(Data listing Opens)

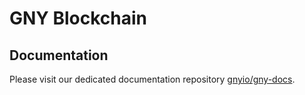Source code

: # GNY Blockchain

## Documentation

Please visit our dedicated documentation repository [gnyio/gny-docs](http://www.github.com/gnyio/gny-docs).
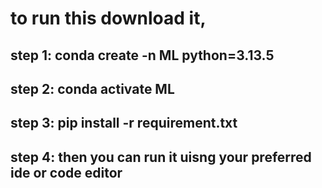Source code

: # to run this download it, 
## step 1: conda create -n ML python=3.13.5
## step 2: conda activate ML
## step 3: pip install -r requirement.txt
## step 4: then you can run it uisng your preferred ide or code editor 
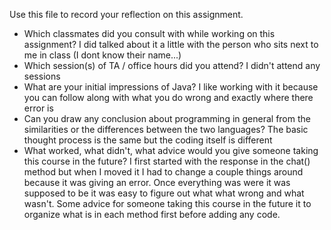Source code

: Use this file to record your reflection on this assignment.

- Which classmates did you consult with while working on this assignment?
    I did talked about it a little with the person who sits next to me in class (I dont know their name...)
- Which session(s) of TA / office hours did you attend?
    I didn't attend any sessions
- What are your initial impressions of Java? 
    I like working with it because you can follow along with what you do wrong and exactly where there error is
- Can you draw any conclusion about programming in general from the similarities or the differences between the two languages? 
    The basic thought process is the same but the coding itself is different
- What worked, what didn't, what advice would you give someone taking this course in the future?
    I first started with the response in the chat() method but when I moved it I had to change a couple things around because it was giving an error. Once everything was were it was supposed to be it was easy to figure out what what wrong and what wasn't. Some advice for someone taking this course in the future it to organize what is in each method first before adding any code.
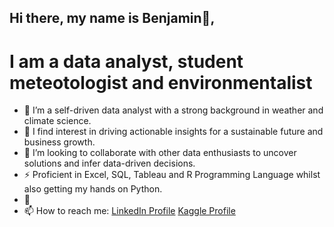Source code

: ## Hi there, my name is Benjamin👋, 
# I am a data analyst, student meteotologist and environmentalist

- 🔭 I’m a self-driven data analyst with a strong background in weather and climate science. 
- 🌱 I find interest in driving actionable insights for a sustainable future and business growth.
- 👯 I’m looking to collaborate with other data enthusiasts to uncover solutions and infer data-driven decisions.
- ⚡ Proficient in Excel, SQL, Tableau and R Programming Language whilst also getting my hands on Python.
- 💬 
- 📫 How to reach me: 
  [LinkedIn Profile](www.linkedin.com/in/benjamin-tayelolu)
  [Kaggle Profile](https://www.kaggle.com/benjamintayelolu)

(Data listing Closes)

Assigned task:
Could you repeat the entries word for word, skipping the pictures they contain?

Reply to the task:
Source code

: # GNY Blockchain

## Documentation

Please visit our dedicated documentation repository [gnyio/gny-docs](http://www.github.com/gnyio/gny-docs).
Source code

: # to run this download it, 
## step 1: conda create -n ML python=3.13.5
## step 2: conda activate ML
## step 3: pip install -r requirement.txt
## step 4: then you can run it uisng your preferred ide or code editor 
Source code

: Use this file to record your reflection on this assignment.

- Which classmates did you consult with while working on this assignment?
    I did talked about it a little with the person who sits next to me in class (I dont know their name...)
- Which session(s) of TA / office hours did you attend?
    I didn't attend any sessions
- What are your initial impressions of Java? 
    I like working with it because you can follow along with what you do wrong and exactly where there error is
- Can you draw any conclusion about programming in general from the similarities or the differences between the two languages? 
    The basic thought process is the same but the coding itself is different
- What worked, what didn't, what advice would you give someone taking this course in the future?
    I first started with the response in the chat() method but when I moved it I had to change a couple things around because it was giving an error. Once everything was were it was supposed to be it was easy to figure out what what wrong and what wasn't. Some advice for someone taking this course in the future it to organize what is in each method first before adding any code.
Source code

: ## Hi there, my name is Benjamin👋, 
# I am a data analyst, student meteotologist and environmentalist

- 🔭 I’m a self-driven data analyst with a strong background in weather and climate science. 
- 🌱 I find interest in driving actionable insights for a sustainable future and business growth.
- 👯 I’m looking to collaborate with other data enthusiasts to uncover solutions and infer data-driven decisions.
- ⚡ Proficient in Excel, SQL, Tableau and R Programming Language whilst also getting my hands on Python.
- 💬 
- 📫 How to reach me: 
  [LinkedIn Profile](www.linkedin.com/in/benjamin-tayelolu)
  [Kaggle Profile](https://www.kaggle.com/benjamintayelolu)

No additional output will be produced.